When Timmy was given an opportunity in the last months of his life to have a wish granted from the Make-A-Wish foundation, he dreamed up so many dreams that he couldn’t contain them all for himself. Even after his wish (a trip to the Bahamas) was fulfilled, he continued to offer ideas to his Make-A-Wish sponsor for helping others to live a dream. This legacy has stayed with Gareth and catalyzed his own dream to help others who suffer such loss.
Since Tim’s death in 2008, Gareth has spent each anniversary reflecting on what it all meant, and means for his life now. Early on in his grief process, he began to ask himself “what are my dreams? What do I want to do?” Things that had been important before were put in perspective, and one thing Gareth knew was that the corporate career path was not what he wanted to follow for the rest of his life. He wanted to do something that mattered.
As a privately licensed pilot with his own WWII biplane, flying seemed like the obvious answer—until he began to consider the realities of flying for a living. It just wasn’t financially feasible. So he continued on in his career, all the while pondering the idea of a change.
Then Gareth found out about the Halftime Institute. A friend “just happened” to give Gareth a copy of Bob Buford’s book Halftime, and Gareth read it. “Right away I learned that Bob had lost his son…as I read through the book, light bulbs were going off all over the place.” Though the timing wasn’t right at that moment, he knew he needed to go through the Halftime Program.
In February of 2012, the timing was right and he kicked off his Halftime Program with a group of peers at his 2 day Launch Event. The most helpful exercise at the event was one in which he was given five minutes to tell his story with pictures on a dry erase board. First he drew a family with a sick child. Then he drew a huge building, explaining the outlook of a family in crisis, with the building completely filling the vision of the one facing it. “All focus and energy is on this child, keeping him alive, sometimes to the neglect of all else,” he explains. Then he drew another view, from above, illustrating how the same building can seem far less daunting when seen from an aerial perspective. “But flying can be a tool to bring hope and grace to those in the same kind of crisis.” The imagery would resonate with other families in similar circumstances.
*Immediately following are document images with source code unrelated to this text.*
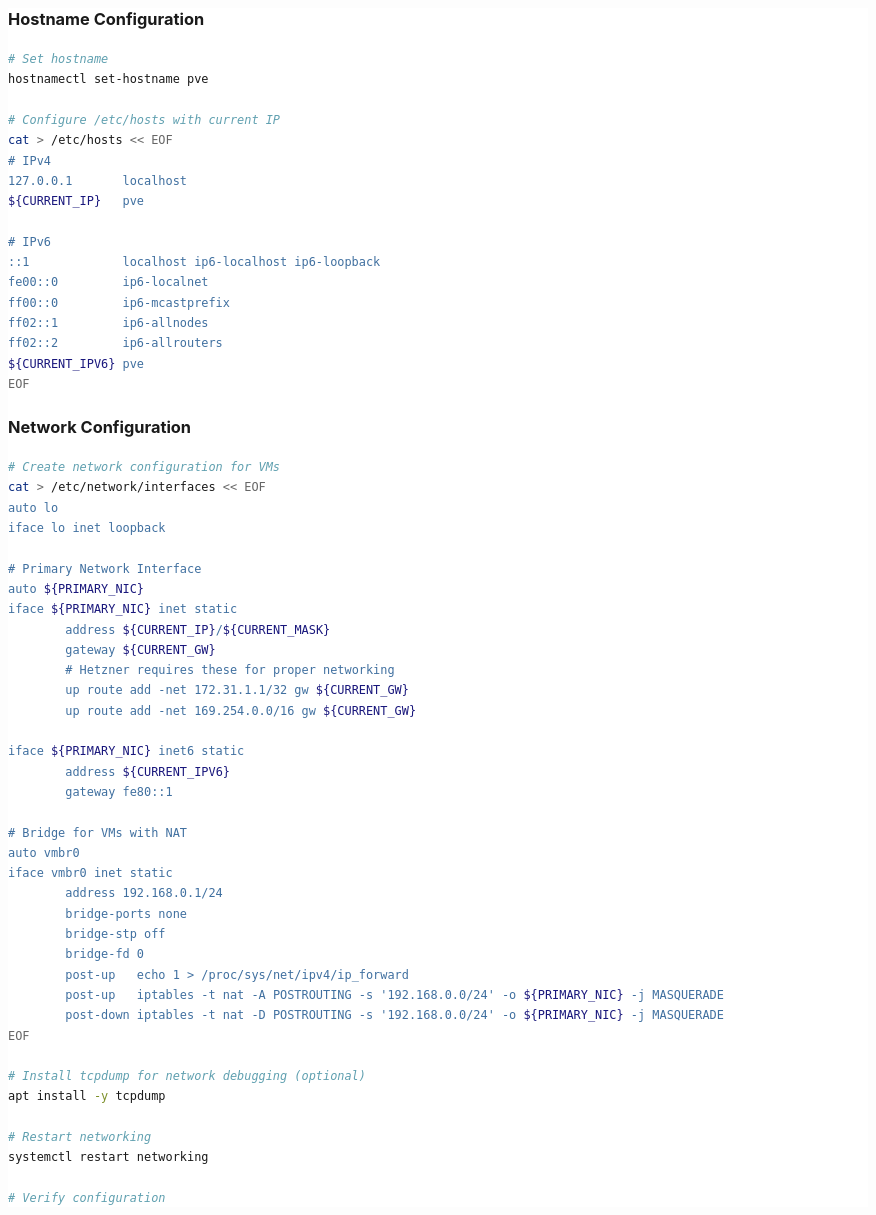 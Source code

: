 ### Hostname Configuration

```bash
# Set hostname
hostnamectl set-hostname pve

# Configure /etc/hosts with current IP
cat > /etc/hosts << EOF
# IPv4
127.0.0.1       localhost
${CURRENT_IP}   pve

# IPv6
::1             localhost ip6-localhost ip6-loopback
fe00::0         ip6-localnet
ff00::0         ip6-mcastprefix
ff02::1         ip6-allnodes
ff02::2         ip6-allrouters
${CURRENT_IPV6} pve
EOF
```

### Network Configuration

```bash
# Create network configuration for VMs
cat > /etc/network/interfaces << EOF
auto lo
iface lo inet loopback

# Primary Network Interface
auto ${PRIMARY_NIC}
iface ${PRIMARY_NIC} inet static
        address ${CURRENT_IP}/${CURRENT_MASK}
        gateway ${CURRENT_GW}
        # Hetzner requires these for proper networking
        up route add -net 172.31.1.1/32 gw ${CURRENT_GW}
        up route add -net 169.254.0.0/16 gw ${CURRENT_GW}

iface ${PRIMARY_NIC} inet6 static
        address ${CURRENT_IPV6}
        gateway fe80::1

# Bridge for VMs with NAT
auto vmbr0
iface vmbr0 inet static
        address 192.168.0.1/24
        bridge-ports none
        bridge-stp off
        bridge-fd 0
        post-up   echo 1 > /proc/sys/net/ipv4/ip_forward
        post-up   iptables -t nat -A POSTROUTING -s '192.168.0.0/24' -o ${PRIMARY_NIC} -j MASQUERADE
        post-down iptables -t nat -D POSTROUTING -s '192.168.0.0/24' -o ${PRIMARY_NIC} -j MASQUERADE
EOF

# Install tcpdump for network debugging (optional)
apt install -y tcpdump

# Restart networking
systemctl restart networking

# Verify configuration
``` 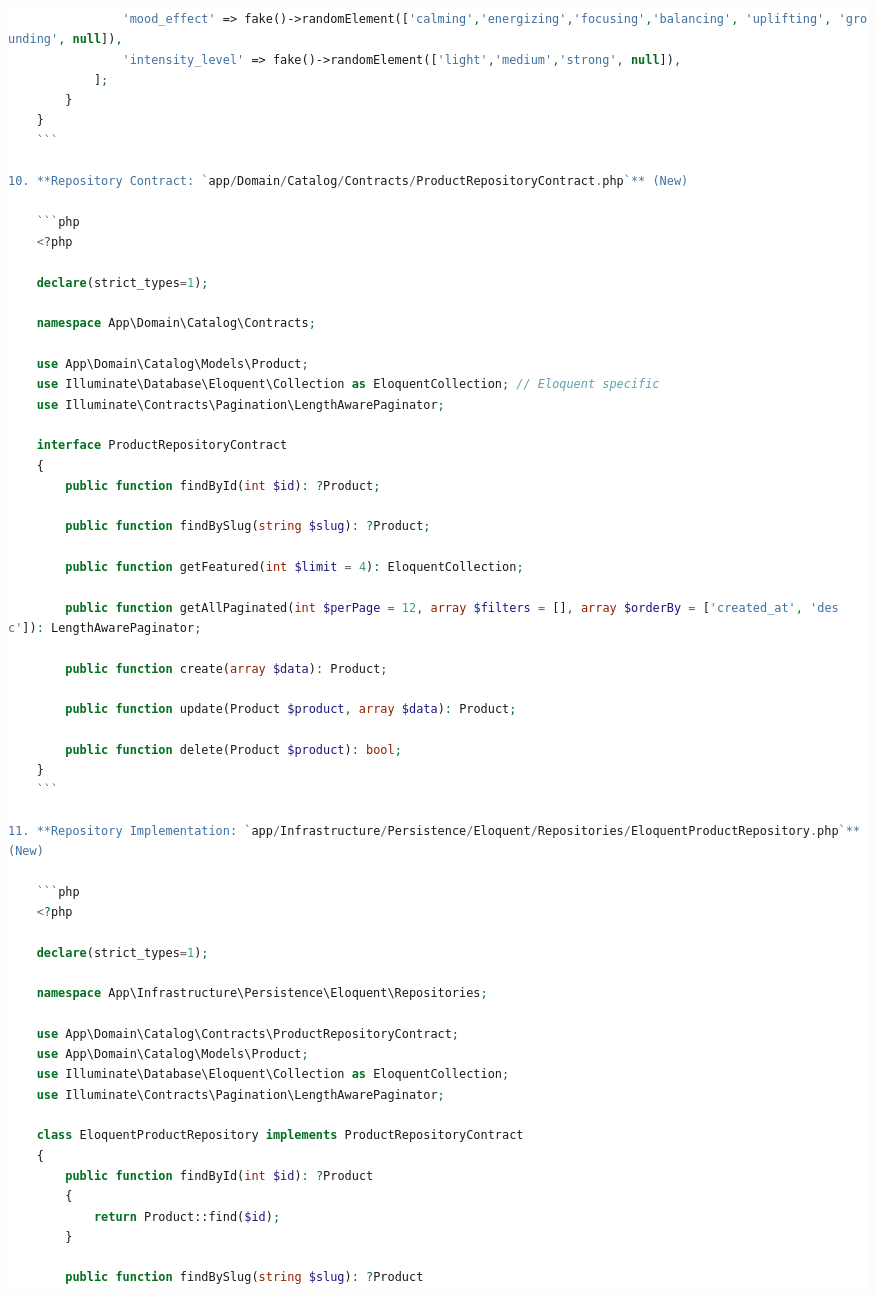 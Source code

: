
 ```php
                'mood_effect' => fake()->randomElement(['calming','energizing','focusing','balancing', 'uplifting', 'grounding', null]),
                'intensity_level' => fake()->randomElement(['light','medium','strong', null]),
            ];
        }
    }
    ```

10. **Repository Contract: `app/Domain/Catalog/Contracts/ProductRepositoryContract.php`** (New)

    ```php
    <?php

    declare(strict_types=1);

    namespace App\Domain\Catalog\Contracts;

    use App\Domain\Catalog\Models\Product;
    use Illuminate\Database\Eloquent\Collection as EloquentCollection; // Eloquent specific
    use Illuminate\Contracts\Pagination\LengthAwarePaginator;

    interface ProductRepositoryContract
    {
        public function findById(int $id): ?Product;

        public function findBySlug(string $slug): ?Product;

        public function getFeatured(int $limit = 4): EloquentCollection;

        public function getAllPaginated(int $perPage = 12, array $filters = [], array $orderBy = ['created_at', 'desc']): LengthAwarePaginator;

        public function create(array $data): Product;

        public function update(Product $product, array $data): Product;

        public function delete(Product $product): bool;
    }
    ```

11. **Repository Implementation: `app/Infrastructure/Persistence/Eloquent/Repositories/EloquentProductRepository.php`** (New)

    ```php
    <?php

    declare(strict_types=1);

    namespace App\Infrastructure\Persistence\Eloquent\Repositories;

    use App\Domain\Catalog\Contracts\ProductRepositoryContract;
    use App\Domain\Catalog\Models\Product;
    use Illuminate\Database\Eloquent\Collection as EloquentCollection;
    use Illuminate\Contracts\Pagination\LengthAwarePaginator;

    class EloquentProductRepository implements ProductRepositoryContract
    {
        public function findById(int $id): ?Product
        {
            return Product::find($id);
        }

        public function findBySlug(string $slug): ?Product
```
Exercises focused on his strengths, competencies, interests, and passions also highlighted his love for flying as the “one thing” for him to explore in his second half. Though he’d been flying since he was young, it seemed like a pipe dream to do it professionally. But perhaps this was the time to dream big. “This leveraged my uniqueness.” The combination of owning a plane and having lost a child gave him an even more unique ‘niche’ to explore. “I think I got a very clear picture out of my Launch Event of what I wanted to do. Fly, use the biplane, and help families who have gone through the same experience that I have.”
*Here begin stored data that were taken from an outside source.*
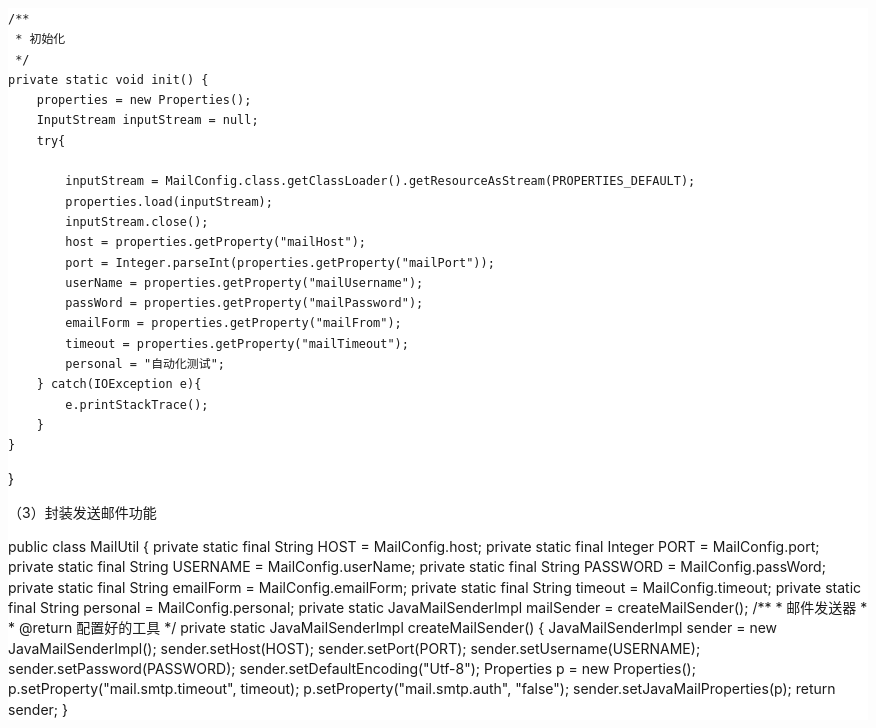     /**
     * 初始化
     */
    private static void init() {
        properties = new Properties();
        InputStream inputStream = null;
        try{

            inputStream = MailConfig.class.getClassLoader().getResourceAsStream(PROPERTIES_DEFAULT);
            properties.load(inputStream);
            inputStream.close();
            host = properties.getProperty("mailHost");
            port = Integer.parseInt(properties.getProperty("mailPort"));
            userName = properties.getProperty("mailUsername");
            passWord = properties.getProperty("mailPassword");
            emailForm = properties.getProperty("mailFrom");
            timeout = properties.getProperty("mailTimeout");
            personal = "自动化测试";
        } catch(IOException e){
            e.printStackTrace();
        }
    }
}

（3）封装发送邮件功能


public class MailUtil {
    private static final String HOST = MailConfig.host;
    private static final Integer PORT = MailConfig.port;
    private static final String USERNAME = MailConfig.userName;
    private static final String PASSWORD = MailConfig.passWord;
    private static final String emailForm = MailConfig.emailForm;
    private static final String timeout = MailConfig.timeout;
    private static final String personal = MailConfig.personal;
    private static JavaMailSenderImpl mailSender = createMailSender();
    /**
     * 邮件发送器
     *
     * @return 配置好的工具
     */
    private static JavaMailSenderImpl createMailSender() {
        JavaMailSenderImpl sender = new JavaMailSenderImpl();
        sender.setHost(HOST);
        sender.setPort(PORT);
        sender.setUsername(USERNAME);
        sender.setPassword(PASSWORD);
        sender.setDefaultEncoding("Utf-8");
        Properties p = new Properties();
        p.setProperty("mail.smtp.timeout", timeout);
        p.setProperty("mail.smtp.auth", "false");
        sender.setJavaMailProperties(p);
        return sender;
    }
The next question; how do you turn the dream into a reality? “There is no way I could have moved forward from that point without (Halftime Coach) Jeff.” Having the monthly appointment to talk with Jeff forced Gareth to stop and gather his thoughts, and map a course for the next steps. It was clear to both of them that corporate life was not where Gareth belonged. But the financial realities meant that Gareth needed a plan that included a way to earn a living while flying.
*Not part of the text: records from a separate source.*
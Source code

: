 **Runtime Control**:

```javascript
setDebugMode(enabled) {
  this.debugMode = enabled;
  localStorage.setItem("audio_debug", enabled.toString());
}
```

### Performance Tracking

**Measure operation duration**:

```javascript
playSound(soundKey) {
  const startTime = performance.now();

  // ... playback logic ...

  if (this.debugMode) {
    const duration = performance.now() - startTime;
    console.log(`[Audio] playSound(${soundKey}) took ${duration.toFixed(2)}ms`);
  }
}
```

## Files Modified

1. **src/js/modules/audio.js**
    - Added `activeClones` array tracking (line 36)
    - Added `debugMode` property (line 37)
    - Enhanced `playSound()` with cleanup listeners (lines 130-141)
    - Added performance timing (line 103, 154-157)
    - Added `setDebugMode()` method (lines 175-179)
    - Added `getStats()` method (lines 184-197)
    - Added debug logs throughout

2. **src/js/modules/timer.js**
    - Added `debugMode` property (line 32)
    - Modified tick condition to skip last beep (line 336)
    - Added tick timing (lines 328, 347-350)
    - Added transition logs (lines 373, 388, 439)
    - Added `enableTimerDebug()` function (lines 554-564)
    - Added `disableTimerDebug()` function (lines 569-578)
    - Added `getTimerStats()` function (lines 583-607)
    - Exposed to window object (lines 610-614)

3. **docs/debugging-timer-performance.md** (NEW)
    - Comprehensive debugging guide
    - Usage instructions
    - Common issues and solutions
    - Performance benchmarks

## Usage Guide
This set things in motion for Gareth, but the road has not been easy. There have been many twists and turns in his path. He has learned lessons along the way, however, that have only strengthened his faith and trust in God’s sovereignty and timing. “The story of the last 2 ½ years,” he says, “has been me trying to make things happen that abysmally failed.” But even those failures have been part of God’s orchestration, moving Gareth forward towards the goal.
Today, God has clearly opened doors and given direction to begin the ministry of Fly-Hope-Dream, a non-profit organization whose mission is “To transform the loss of a child from tragedy into legacy, one family at a time.” By God’s providential means, Gareth has made connections with nationally-known figures and bereavement organizations, which has given him visibility and credibility among the families he most wants to reach, those suffering from the loss of a child. He has just completed a six-week cross-continent tour in which he ministered to around 70 families by taking them up in his plane while at the same time listening, sharing the common bond of loss while also taking opportunities to encourage them with the hope he has in Christ.
And that’s just the beginning. Though Gareth has learned to wait on God to unfold the details in His time, the hope and plan is to ultimately use the free rides as a gateway to resources that will help these grief-stricken families to hope again, to dream again, and to find purpose and value in the great loss they have suffered.
Jeff’s counsel has been invaluable. “Whatever you do, you need to be sure that you bring glory to God in it,” he advised early on. These words of wisdom have helped Gareth to hone in on the hope he can offer in this ministry, hope that no human agency can offer. And as he seeks to help others dream again, the birth of his own dream brings Timmy’s legacy alive for him.